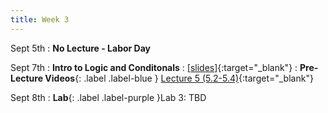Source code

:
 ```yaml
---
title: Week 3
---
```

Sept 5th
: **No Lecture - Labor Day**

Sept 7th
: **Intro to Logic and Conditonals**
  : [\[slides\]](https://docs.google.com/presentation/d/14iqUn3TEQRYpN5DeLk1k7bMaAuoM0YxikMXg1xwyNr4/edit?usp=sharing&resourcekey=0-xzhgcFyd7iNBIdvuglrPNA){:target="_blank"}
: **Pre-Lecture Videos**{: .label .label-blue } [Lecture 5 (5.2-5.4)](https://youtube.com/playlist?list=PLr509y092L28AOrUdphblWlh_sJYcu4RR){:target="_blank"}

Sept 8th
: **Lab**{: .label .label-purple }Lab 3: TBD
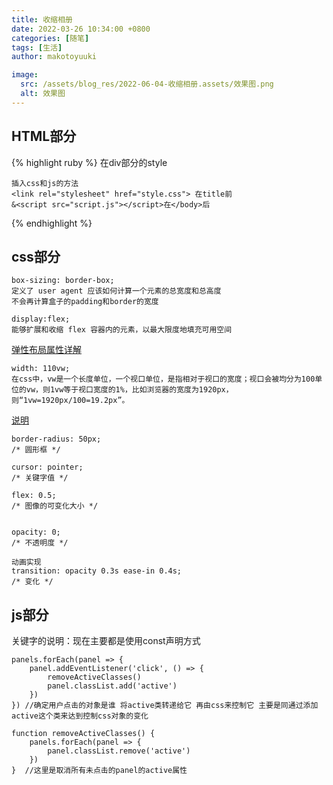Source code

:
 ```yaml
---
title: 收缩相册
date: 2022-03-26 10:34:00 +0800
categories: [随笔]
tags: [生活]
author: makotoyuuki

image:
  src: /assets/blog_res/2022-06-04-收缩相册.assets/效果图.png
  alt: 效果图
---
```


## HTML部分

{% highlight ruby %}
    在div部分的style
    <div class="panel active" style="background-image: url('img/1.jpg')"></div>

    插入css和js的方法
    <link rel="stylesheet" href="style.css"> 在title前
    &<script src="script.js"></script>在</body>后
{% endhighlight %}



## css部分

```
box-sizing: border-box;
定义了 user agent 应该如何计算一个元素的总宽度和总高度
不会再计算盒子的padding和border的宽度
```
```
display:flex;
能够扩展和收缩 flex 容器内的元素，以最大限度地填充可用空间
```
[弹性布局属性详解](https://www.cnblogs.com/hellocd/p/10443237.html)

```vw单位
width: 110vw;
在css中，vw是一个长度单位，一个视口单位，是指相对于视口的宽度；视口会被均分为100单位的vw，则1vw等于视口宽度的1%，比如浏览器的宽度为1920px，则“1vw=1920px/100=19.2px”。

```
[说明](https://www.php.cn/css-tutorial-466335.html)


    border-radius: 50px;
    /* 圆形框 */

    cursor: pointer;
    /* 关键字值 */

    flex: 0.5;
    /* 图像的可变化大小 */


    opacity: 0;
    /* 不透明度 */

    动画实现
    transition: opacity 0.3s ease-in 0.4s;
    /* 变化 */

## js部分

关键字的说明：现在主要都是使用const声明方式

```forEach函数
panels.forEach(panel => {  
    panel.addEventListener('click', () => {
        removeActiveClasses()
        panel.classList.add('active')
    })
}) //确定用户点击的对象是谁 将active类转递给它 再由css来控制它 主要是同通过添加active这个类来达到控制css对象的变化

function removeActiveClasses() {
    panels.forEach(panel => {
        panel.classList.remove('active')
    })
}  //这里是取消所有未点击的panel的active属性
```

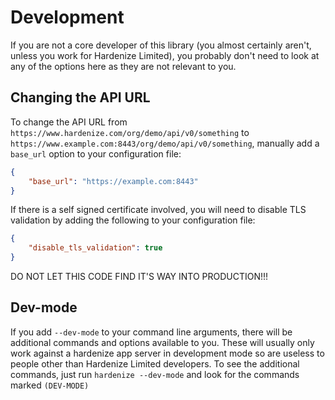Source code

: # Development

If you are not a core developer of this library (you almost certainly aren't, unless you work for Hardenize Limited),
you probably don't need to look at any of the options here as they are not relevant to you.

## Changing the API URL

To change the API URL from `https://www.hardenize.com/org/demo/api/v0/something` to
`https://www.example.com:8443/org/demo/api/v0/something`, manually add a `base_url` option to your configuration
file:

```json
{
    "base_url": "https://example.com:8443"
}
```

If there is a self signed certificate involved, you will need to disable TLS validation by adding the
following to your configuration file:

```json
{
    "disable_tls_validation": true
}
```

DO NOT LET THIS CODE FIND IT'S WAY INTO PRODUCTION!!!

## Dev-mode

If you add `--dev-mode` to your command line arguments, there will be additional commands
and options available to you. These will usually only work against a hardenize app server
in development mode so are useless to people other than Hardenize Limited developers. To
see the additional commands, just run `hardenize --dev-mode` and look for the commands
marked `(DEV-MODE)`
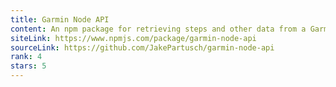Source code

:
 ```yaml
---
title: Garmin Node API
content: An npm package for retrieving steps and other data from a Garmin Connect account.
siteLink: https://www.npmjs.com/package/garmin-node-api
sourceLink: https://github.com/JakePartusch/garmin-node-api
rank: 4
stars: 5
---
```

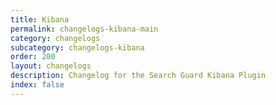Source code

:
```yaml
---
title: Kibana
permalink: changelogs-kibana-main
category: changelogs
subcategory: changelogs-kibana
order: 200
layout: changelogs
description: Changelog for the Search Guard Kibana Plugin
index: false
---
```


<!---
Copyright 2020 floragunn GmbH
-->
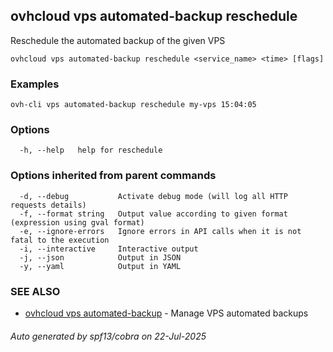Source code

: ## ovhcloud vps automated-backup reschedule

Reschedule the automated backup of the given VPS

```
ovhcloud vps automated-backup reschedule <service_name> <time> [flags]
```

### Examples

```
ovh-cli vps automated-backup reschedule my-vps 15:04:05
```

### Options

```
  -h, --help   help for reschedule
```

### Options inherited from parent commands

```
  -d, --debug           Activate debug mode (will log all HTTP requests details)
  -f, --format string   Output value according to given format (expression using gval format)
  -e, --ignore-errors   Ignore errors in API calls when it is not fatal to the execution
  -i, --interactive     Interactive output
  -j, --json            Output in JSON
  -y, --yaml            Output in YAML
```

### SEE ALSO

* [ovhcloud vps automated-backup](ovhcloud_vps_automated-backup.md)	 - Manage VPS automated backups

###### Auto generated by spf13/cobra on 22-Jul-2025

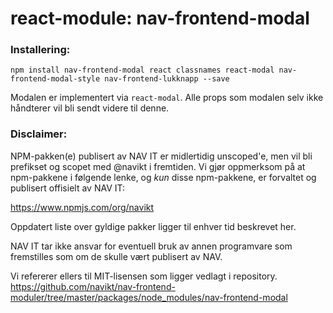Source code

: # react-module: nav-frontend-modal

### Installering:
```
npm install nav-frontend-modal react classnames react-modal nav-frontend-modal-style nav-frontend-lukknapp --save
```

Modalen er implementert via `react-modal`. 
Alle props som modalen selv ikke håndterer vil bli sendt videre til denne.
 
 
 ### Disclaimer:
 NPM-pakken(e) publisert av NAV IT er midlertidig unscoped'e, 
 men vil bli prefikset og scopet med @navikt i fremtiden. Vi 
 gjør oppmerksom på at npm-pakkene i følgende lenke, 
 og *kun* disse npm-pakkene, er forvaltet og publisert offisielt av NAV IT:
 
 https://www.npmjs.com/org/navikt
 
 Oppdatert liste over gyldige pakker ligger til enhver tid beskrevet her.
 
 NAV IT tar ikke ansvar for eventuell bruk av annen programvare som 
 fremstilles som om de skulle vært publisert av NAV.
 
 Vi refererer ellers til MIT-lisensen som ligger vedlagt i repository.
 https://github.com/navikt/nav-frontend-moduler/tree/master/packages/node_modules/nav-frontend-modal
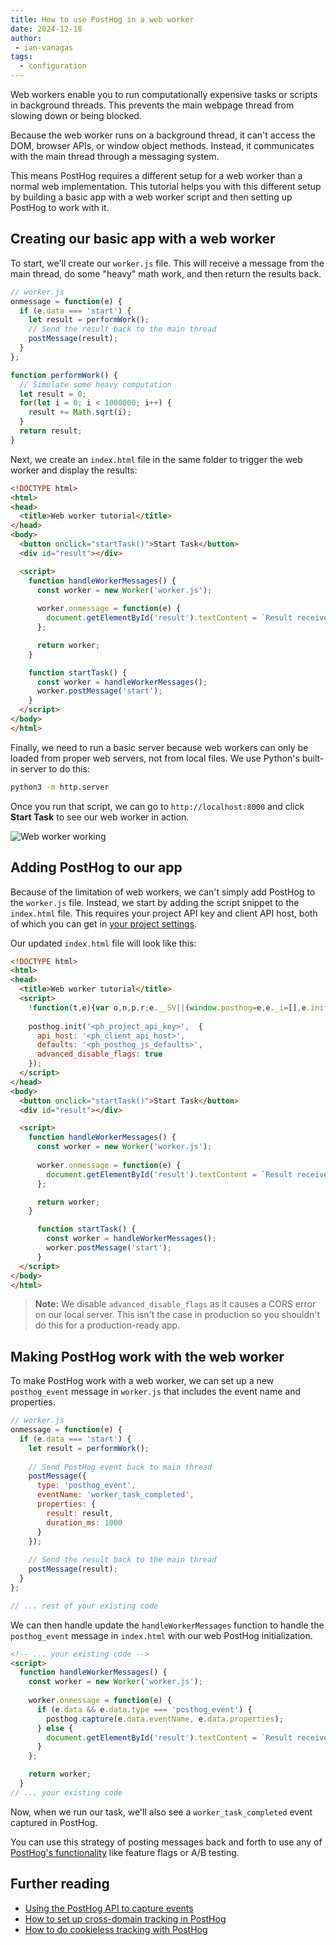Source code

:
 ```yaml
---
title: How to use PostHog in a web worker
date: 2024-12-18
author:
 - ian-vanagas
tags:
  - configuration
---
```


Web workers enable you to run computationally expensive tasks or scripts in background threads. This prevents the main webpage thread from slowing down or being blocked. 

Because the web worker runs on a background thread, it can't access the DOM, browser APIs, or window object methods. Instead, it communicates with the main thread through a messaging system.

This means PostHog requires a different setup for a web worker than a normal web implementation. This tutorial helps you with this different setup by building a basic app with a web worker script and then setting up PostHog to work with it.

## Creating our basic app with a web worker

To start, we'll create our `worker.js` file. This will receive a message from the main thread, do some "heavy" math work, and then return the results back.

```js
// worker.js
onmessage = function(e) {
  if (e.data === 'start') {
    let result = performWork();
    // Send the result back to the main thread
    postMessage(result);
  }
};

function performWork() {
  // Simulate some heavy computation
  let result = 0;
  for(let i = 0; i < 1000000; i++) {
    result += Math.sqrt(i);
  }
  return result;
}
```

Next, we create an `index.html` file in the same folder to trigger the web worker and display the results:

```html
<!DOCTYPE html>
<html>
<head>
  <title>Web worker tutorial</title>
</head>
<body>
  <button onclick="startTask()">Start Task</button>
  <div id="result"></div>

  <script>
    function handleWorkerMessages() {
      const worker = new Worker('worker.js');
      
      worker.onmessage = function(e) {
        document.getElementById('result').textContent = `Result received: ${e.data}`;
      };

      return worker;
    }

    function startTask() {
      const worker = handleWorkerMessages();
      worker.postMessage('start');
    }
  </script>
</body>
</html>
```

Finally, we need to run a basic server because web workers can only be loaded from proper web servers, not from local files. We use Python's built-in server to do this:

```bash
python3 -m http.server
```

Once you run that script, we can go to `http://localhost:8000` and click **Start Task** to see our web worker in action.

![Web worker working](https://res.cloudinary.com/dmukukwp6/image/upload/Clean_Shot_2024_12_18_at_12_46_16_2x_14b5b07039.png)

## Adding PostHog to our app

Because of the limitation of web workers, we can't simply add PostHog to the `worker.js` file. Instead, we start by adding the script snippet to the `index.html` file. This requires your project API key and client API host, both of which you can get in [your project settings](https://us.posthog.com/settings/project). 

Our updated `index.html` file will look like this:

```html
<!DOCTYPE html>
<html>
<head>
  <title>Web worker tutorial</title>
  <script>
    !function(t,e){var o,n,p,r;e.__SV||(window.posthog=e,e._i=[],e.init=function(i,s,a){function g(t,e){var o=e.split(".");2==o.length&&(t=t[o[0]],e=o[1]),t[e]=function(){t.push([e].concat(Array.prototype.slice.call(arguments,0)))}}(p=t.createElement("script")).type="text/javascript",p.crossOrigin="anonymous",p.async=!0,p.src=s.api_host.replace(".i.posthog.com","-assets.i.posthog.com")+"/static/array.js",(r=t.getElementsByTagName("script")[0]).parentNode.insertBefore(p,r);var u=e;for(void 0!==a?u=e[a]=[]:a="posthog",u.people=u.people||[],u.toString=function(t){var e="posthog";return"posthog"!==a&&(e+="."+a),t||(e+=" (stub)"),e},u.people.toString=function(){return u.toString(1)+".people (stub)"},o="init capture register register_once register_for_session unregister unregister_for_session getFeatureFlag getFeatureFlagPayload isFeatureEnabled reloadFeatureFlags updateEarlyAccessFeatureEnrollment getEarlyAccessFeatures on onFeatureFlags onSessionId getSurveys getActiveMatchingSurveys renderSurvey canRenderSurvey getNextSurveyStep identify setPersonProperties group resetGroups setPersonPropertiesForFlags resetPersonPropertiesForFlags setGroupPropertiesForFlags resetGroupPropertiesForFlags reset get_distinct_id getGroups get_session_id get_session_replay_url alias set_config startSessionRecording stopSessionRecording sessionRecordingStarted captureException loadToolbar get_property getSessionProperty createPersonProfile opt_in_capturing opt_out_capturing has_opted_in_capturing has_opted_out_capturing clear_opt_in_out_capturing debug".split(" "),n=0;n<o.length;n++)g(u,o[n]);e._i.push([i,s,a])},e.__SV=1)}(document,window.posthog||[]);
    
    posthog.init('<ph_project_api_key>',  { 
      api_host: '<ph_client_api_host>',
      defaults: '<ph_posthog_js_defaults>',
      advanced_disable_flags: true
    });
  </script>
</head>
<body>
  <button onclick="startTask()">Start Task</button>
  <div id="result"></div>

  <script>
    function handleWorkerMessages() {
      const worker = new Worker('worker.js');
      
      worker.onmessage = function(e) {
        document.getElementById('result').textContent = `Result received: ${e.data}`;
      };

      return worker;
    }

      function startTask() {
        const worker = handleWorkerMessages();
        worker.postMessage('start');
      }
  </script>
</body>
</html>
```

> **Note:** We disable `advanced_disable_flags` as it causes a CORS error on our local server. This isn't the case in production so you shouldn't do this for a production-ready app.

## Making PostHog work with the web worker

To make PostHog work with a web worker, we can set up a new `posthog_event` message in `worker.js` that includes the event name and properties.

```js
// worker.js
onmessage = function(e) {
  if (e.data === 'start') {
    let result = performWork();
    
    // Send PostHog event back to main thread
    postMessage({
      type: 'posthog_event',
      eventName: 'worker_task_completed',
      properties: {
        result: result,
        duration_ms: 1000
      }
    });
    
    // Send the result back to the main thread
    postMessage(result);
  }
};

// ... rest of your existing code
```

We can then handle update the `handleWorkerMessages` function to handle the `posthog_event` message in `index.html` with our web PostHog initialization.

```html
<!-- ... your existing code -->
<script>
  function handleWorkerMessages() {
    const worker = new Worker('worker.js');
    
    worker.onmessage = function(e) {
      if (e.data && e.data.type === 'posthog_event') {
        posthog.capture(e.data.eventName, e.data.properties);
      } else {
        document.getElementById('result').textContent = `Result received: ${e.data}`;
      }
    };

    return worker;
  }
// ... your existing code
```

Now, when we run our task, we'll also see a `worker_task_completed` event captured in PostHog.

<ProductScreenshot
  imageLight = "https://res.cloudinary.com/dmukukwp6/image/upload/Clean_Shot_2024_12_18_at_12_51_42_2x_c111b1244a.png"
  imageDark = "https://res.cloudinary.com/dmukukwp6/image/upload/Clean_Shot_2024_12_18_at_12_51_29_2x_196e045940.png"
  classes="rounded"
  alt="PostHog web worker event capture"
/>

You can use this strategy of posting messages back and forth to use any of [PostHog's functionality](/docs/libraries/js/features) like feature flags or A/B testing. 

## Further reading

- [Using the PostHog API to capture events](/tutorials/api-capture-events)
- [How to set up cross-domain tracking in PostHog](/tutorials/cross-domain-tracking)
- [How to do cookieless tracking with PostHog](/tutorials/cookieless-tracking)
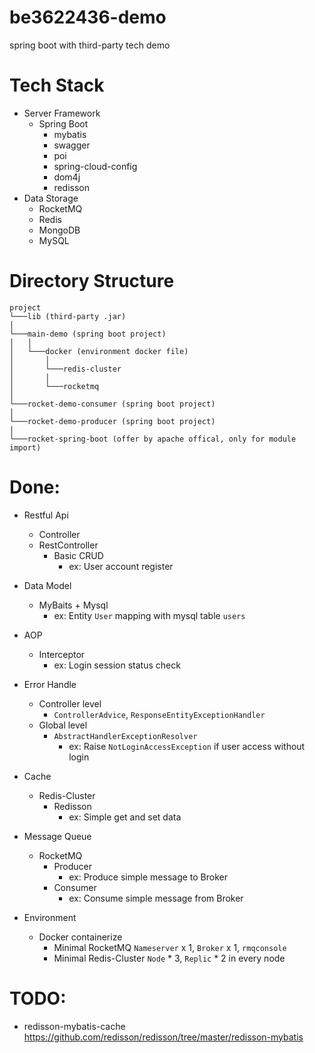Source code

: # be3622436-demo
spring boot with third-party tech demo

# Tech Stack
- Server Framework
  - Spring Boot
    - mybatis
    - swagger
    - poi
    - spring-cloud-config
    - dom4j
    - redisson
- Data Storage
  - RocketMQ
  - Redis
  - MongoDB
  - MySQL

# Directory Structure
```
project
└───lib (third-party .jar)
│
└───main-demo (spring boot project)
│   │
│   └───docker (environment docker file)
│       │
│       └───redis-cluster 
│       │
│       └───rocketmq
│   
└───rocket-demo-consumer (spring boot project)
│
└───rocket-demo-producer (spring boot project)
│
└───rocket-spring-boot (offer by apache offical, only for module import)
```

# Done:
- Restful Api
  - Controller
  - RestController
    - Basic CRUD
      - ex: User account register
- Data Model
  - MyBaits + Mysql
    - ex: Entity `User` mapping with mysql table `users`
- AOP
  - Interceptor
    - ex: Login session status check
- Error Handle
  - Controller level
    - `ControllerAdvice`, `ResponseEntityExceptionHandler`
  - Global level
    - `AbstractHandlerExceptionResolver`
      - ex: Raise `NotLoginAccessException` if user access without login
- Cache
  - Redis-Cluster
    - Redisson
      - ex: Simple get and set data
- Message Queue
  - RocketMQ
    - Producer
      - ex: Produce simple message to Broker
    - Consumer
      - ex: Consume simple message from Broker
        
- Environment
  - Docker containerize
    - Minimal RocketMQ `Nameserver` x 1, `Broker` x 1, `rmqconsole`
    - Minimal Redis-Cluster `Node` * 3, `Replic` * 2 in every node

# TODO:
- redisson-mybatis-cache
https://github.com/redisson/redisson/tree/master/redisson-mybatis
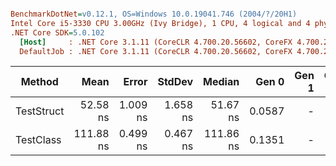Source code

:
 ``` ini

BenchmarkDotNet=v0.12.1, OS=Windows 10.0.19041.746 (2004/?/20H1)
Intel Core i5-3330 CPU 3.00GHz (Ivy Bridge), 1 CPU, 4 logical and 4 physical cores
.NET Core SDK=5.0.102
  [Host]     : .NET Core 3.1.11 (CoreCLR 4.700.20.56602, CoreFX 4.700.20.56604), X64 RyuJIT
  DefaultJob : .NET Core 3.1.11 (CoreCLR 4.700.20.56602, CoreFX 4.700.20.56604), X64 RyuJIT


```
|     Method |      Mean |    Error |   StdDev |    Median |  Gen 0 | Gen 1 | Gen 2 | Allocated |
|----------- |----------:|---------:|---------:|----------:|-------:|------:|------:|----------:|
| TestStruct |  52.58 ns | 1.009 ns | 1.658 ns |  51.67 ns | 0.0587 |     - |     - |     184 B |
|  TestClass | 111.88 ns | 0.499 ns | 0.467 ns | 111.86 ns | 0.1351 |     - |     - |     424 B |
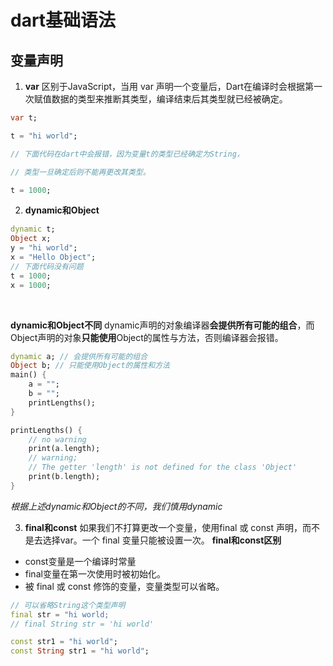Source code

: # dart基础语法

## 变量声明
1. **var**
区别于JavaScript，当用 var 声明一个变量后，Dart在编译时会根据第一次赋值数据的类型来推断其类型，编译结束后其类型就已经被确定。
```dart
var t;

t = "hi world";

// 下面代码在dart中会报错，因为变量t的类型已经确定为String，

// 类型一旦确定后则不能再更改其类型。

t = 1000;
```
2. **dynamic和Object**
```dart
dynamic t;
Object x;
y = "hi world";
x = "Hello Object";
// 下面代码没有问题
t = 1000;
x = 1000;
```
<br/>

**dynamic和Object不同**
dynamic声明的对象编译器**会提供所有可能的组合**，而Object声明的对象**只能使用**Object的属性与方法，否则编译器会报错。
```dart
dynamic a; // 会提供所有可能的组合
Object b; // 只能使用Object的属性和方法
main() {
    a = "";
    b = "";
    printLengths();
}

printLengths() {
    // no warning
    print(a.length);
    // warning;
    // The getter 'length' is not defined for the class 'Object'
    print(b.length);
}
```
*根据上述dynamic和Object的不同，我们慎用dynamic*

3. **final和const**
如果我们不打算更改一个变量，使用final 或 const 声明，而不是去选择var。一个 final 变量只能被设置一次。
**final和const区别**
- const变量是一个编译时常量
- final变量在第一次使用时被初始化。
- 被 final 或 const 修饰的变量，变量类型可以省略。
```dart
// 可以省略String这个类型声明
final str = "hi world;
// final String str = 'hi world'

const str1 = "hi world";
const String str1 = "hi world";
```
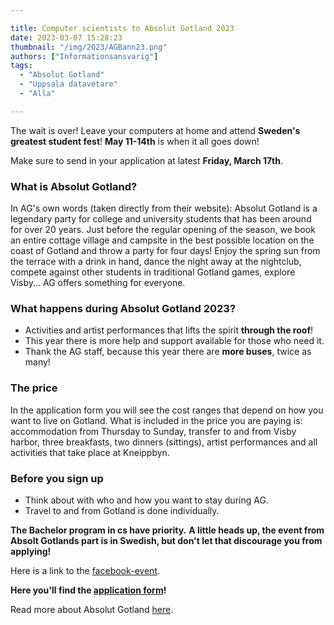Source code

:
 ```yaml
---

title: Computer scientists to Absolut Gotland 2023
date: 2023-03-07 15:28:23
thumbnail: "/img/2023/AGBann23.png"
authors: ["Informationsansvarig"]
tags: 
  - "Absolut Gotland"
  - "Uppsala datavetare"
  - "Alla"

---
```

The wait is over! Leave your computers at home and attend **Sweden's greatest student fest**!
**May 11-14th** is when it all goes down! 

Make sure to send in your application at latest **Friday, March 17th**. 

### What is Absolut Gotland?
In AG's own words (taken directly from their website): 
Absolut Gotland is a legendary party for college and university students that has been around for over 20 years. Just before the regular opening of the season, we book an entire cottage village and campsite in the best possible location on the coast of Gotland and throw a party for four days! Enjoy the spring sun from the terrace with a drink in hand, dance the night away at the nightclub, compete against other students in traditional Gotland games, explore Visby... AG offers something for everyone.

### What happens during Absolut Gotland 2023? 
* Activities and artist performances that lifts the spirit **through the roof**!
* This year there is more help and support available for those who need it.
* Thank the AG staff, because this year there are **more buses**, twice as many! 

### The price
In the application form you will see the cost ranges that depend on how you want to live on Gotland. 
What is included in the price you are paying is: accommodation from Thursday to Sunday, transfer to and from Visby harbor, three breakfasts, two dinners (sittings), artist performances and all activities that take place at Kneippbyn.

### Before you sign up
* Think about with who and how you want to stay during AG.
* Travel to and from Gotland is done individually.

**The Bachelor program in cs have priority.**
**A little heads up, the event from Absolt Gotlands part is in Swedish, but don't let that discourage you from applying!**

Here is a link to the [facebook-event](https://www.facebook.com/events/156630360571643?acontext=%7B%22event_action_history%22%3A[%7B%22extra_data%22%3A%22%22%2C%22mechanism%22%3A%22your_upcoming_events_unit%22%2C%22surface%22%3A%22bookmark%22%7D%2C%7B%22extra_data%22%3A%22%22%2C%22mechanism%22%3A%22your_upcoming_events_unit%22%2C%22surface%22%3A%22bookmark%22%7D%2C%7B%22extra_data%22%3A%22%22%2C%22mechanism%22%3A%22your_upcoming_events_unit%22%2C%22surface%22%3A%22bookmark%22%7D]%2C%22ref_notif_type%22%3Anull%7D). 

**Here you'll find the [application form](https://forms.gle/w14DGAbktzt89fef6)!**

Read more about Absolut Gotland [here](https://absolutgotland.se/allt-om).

:::::

## Problem statement:
Only the lines above from the one with "### What happens" through the one with "In the application" should be duplicated, character for character.

## Reply to the exercise:
### What happens during Absolut Gotland 2023? 
* Activities and artist performances that lifts the spirit **through the roof**!
* This year there is more help and support available for those who need it.
* Thank the AG staff, because this year there are **more buses**, twice as many! 

### The price
In the application form you will see the cost ranges that depend on how you want to live on Gotland. 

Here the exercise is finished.